Напротив, я оказался в крайне отчаянном положении: без работы, без комнаты, без денег. И так продолжалось с 1923 года, с сентября месяца до дня ареста. Питался я большей частью в кафе Союза поэтов «Домино». Позднее – «Альказар» и «Стойло Пегаса». А ночевал – где застигнет ночь… Желая уехать обратно и не имея ни гроша денег, я хлопотал перед Наркомпросом, чтобы уплатили мне гонорар за книгу стихов, принятую еще в 1921 году ЛИТО. Но так как ЛИТО было уже давно ликвидировано, а материалы перешли в архив академии, в уплате гонорара мне было отказано. Я окончательно остался на мели, во власти всяких случайностей. Вечера до глубокой ночи проводил в кафе, в пивных, а ночевать уходил к моему бывшему другу поэту Есенину в дом «Правды» по Брюсовскому переулку, где познакомился с его тогдашней женой Галей…»

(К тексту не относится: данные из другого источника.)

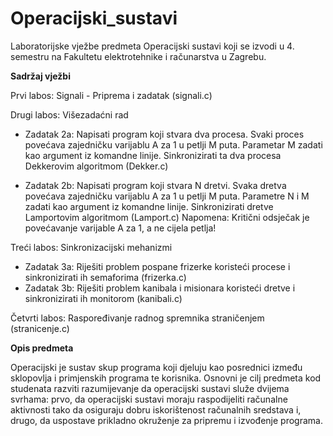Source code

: # Operacijski_sustavi

Laboratorijske vježbe predmeta Operacijski sustavi koji se izvodi u 4. semestru na Fakultetu elektrotehnike i računarstva u Zagrebu.


**Sadržaj vježbi**

Prvi labos: Signali - Priprema i zadatak (signali.c)

Drugi labos: Višezadaćni rad

- Zadatak 2a: Napisati program koji stvara dva procesa. Svaki proces povećava zajedničku varijablu A za 1 u petlji M puta. Parametar M zadati kao argument iz komandne linije. Sinkronizirati ta dva procesa Dekkerovim algoritmom (Dekker.c)

- Zadatak 2b: Napisati program koji stvara N dretvi. Svaka dretva povećava zajedničku varijablu A za 1 u petlji M puta. Parametre N i M zadati kao argument iz komandne linije. Sinkronizirati dretve Lamportovim algoritmom (Lamport.c) Napomena: Kritični odsječak je povećavanje varijable A za 1, a ne cijela petlja!

Treći labos: Sinkronizacijski mehanizmi

- Zadatak 3a: Riješiti problem pospane frizerke koristeći procese i sinkronizirati ih semaforima (frizerka.c)
- Zadatak 3b: Riješiti problem kanibala i misionara koristeći dretve i sinkronizirati ih monitorom (kanibali.c)

Četvrti labos: Raspoređivanje radnog spremnika straničenjem (stranicenje.c)


**Opis predmeta**

Operacijski je sustav skup programa koji djeluju kao posrednici između sklopovlja i primjenskih programa te korisnika. Osnovni je cilj predmeta kod studenata razviti razumijevanje da operacijski sustavi služe dvijema svrhama: prvo, da operacijski sustavi moraju raspodijeliti računalne aktivnosti tako da osiguraju dobru iskorištenost računalnih sredstava i, drugo, da uspostave prikladno okruženje za pripremu i izvođenje programa.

А 25 октября Есенин, Клюев и Ганин выступали на «вечере русского стиля» в Доме ученых. «Известия» в заметке об этом вечере сообщили, что «в старый барский особняк» на Пречистенке «пришли трое „калик перехожих“, трое русских поэтов – бродяг». В этом, однако, не было ничего похожего на прежние актерские стилизации. Перед собравшимися выступали поэты, вычеркнутые из времени, отторгнутые государством, лишенные крова, загнанные в угол. Само воплощение русского поэта в современности.

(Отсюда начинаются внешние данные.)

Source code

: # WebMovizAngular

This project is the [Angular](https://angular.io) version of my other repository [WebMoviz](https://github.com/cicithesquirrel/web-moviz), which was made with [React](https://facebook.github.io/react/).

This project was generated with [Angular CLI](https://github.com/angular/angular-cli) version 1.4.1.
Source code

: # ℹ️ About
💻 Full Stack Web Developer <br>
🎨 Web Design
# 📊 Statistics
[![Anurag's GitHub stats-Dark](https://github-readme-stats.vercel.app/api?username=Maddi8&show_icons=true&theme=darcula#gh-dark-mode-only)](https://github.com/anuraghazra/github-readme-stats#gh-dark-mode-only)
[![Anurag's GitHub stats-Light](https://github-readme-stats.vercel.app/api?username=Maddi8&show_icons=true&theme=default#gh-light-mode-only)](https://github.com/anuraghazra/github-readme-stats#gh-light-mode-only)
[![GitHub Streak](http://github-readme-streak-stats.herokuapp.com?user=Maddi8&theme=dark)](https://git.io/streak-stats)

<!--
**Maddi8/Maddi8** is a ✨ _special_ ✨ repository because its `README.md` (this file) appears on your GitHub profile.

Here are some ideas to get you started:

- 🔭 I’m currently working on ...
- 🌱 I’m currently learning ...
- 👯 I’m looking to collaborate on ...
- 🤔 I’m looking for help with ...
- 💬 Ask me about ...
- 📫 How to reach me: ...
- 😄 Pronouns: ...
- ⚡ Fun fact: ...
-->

Есенин читал «Москву кабацкую». Участь русского поэта, вынужденного «покинуть родные поля» и умереть «на московских изогнутых улицах», была сродни участи самой «неприкаянной России» клюевских «Песен на крови».
Псалтирь царя Алексия,
В страницах убрусы, кутья,
Неприкаянная Россия
По уставам бродит кряхтя.
Изодрана душегрейка,
Опальный треплется плат…
Теперь бы в сенцах скамейка,
Рассказы про Китеж-град.
. . . . . . . . . . . . . . . . . . . . .
Как в былом, всхрапнуть на лежанке…
Только в ветре порох и гарь…
Не заморскую ль нечисть в баньке
Отмывает тишайший царь?
Не сжигают ли Аввакума
Под вороний несметный грай?..
От Бухар до лопского чума
Полыхает кумачный май…
Есенин читал об одной человеческой судьбе. Клюев – о судьбе всей России, превратившейся в нищенку, постаревшую побирушку. Ганин переносил слушателей в еще не забытый, но, казалось, окончательно уничтоженный мир сказочной русской деревни, в мир поэмы «Памяти Деда», написанной еще в 1918 году, исполненной веры в Божий Промысел, витающий над всем сущим… Бог для него был Любовью, разлитой в мире, Красотой, растекающейся по лесам и косогорам родины, Светом, проникающим во все уголки природы и бытия… На глазах слушателей восстанавливалась нерасторжимая связь понятий, обретшая реальную плоть тысячелетие тому назад, – крестьянин-хрестьянин-христианин.